Rejoining his army in the Netherlands, he proposed to make another of
his great marches, namely into Italy, there to join his friend Prince
Eugene in an invasion of France from the south-east. This plan was
made impossible by the crookedness of the kings of Prussia and
Denmark, and some others of the Allies. Swallowing this disappointment
also, as best he might, Marlborough started from the Dyle and advanced
on the great and important stronghold of Namur, at the junction of the
Sambre with the Meuse. Namur had always been greatly esteemed by the
French, and, in dread alarm, Louis ordered Villeroy to take immediate
action.
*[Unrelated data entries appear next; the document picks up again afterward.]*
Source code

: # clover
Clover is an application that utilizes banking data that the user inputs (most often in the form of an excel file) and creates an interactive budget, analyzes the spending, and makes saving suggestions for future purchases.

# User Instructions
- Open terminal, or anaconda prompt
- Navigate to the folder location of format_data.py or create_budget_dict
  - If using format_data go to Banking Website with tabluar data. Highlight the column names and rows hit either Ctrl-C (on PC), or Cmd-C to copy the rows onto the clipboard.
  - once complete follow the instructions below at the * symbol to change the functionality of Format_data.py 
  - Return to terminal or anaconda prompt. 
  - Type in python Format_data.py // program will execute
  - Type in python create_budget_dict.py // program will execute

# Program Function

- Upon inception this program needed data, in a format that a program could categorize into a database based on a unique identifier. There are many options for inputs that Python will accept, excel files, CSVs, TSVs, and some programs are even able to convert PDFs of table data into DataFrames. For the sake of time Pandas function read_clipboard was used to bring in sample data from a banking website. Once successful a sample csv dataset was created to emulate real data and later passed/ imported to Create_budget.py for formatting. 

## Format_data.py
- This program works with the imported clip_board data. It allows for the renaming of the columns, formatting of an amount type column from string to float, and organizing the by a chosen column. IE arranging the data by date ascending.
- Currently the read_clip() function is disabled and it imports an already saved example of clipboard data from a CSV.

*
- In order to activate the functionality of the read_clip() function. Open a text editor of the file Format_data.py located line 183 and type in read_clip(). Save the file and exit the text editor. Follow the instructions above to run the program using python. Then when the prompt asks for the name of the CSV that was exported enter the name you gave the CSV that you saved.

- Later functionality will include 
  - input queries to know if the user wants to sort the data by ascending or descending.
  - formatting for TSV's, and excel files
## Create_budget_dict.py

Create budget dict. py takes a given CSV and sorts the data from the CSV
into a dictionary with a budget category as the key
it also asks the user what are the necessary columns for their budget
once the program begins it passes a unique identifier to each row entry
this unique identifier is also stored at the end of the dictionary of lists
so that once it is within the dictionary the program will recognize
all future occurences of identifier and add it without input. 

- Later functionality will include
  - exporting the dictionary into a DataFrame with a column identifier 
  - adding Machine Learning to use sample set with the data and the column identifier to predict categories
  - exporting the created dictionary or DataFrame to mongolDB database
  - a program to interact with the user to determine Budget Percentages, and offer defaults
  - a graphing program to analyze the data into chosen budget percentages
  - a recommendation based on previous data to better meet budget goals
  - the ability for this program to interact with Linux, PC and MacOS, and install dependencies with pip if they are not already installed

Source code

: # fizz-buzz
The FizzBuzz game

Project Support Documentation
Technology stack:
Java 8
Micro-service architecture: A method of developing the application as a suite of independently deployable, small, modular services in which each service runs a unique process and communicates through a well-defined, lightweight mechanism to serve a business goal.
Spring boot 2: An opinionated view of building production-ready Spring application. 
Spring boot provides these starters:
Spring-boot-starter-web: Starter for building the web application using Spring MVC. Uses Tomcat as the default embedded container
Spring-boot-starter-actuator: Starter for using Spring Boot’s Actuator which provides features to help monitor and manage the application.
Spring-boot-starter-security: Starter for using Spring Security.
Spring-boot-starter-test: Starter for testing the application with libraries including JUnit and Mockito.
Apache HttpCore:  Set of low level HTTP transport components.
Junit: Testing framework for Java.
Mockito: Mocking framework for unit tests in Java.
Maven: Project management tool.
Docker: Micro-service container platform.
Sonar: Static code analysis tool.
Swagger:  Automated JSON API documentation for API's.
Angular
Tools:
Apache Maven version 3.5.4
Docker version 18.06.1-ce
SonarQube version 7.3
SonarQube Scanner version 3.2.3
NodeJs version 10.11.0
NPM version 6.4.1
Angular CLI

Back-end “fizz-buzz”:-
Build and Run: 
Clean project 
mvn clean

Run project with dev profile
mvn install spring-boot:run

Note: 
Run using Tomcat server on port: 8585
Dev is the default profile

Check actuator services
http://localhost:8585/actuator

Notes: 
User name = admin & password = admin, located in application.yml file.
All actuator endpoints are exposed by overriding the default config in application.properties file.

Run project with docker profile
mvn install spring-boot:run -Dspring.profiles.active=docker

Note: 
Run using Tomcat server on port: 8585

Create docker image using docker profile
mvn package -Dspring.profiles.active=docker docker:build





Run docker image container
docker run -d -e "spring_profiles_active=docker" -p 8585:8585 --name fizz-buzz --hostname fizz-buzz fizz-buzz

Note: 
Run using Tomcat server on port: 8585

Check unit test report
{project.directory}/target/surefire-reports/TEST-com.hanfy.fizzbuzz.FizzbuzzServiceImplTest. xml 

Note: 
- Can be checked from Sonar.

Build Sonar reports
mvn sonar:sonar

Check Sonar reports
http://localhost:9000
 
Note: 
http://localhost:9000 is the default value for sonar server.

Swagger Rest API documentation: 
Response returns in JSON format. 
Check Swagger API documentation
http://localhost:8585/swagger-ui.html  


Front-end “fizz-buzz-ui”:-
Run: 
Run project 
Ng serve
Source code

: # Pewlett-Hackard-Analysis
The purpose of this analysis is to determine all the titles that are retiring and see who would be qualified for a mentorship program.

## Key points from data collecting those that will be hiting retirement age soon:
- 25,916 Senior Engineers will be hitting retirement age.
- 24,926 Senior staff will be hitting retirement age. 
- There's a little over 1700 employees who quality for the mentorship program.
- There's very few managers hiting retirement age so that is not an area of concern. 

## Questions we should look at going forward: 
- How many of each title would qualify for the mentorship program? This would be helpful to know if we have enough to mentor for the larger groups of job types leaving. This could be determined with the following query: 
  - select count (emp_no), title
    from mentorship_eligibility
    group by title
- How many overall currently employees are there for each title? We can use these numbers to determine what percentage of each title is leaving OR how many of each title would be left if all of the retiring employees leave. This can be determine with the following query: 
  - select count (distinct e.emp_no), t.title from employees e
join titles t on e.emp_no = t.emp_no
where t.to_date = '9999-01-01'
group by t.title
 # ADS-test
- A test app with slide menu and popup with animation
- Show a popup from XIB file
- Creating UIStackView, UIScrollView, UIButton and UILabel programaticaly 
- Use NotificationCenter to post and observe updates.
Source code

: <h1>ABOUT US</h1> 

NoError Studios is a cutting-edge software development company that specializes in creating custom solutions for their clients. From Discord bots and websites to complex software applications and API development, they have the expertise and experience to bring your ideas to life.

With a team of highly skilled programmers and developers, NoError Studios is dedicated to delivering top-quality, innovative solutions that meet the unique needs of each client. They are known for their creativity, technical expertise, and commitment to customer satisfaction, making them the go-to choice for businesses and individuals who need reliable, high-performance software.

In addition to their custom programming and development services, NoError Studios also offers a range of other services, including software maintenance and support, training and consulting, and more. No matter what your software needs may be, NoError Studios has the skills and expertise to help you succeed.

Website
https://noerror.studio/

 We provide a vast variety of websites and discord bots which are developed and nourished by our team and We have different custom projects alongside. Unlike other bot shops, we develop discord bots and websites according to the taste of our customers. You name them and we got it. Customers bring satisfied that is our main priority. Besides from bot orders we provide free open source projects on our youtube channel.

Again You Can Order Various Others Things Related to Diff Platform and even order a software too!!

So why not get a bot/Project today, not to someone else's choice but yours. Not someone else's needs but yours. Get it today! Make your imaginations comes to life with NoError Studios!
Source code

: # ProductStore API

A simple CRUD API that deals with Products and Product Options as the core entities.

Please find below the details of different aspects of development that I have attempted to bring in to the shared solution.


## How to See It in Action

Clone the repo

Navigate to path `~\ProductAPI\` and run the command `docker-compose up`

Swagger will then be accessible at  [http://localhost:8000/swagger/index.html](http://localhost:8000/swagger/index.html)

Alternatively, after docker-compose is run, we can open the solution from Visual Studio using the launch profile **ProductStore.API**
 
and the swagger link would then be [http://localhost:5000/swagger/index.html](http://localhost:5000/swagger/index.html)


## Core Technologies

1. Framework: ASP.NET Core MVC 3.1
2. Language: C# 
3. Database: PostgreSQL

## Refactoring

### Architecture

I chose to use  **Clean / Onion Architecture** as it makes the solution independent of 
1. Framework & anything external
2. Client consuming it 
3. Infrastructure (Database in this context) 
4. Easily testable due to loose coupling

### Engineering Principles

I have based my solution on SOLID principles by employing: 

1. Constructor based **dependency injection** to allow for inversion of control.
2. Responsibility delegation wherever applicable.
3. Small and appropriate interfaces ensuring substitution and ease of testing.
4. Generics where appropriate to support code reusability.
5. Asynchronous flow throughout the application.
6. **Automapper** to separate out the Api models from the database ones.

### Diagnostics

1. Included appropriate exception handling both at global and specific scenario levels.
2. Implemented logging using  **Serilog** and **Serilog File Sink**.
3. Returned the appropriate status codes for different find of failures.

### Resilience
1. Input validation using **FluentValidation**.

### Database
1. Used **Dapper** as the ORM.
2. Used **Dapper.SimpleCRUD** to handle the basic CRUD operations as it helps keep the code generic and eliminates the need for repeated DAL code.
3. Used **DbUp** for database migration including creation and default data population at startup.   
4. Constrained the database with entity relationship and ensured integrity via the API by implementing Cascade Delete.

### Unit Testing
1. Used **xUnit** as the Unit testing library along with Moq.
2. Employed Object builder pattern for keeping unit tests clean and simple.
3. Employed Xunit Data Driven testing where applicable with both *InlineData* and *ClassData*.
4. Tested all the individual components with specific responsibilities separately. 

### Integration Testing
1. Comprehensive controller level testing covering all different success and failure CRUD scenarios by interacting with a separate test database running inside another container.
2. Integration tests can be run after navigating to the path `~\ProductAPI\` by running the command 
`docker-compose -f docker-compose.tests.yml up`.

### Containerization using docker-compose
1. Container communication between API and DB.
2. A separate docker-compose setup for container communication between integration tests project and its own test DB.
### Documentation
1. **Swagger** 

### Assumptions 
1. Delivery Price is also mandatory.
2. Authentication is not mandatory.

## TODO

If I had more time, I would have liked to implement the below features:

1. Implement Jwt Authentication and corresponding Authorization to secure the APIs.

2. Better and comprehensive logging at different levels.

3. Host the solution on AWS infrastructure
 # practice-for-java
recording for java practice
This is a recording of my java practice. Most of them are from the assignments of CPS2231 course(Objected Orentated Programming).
The result was that the two hostile armies, each numbering
about sixty thousand men, met face to face near the village of
Ramillies, half way between Tirlemont and Namur, and near the head
waters of the Great and Little Gheet and the Mehaigne.
Lieutenants Fairburn and Blackett from their position on a bit of
rising ground could take in the general dispositions of the respective
forces, and the same thought passed through both their minds. The
French and Bavarian troops were drawn up in the form of an arc, whose
ends rested on the villages of Anderkirk, to the north, and Tavieres,
on the Mehaigne, to the south.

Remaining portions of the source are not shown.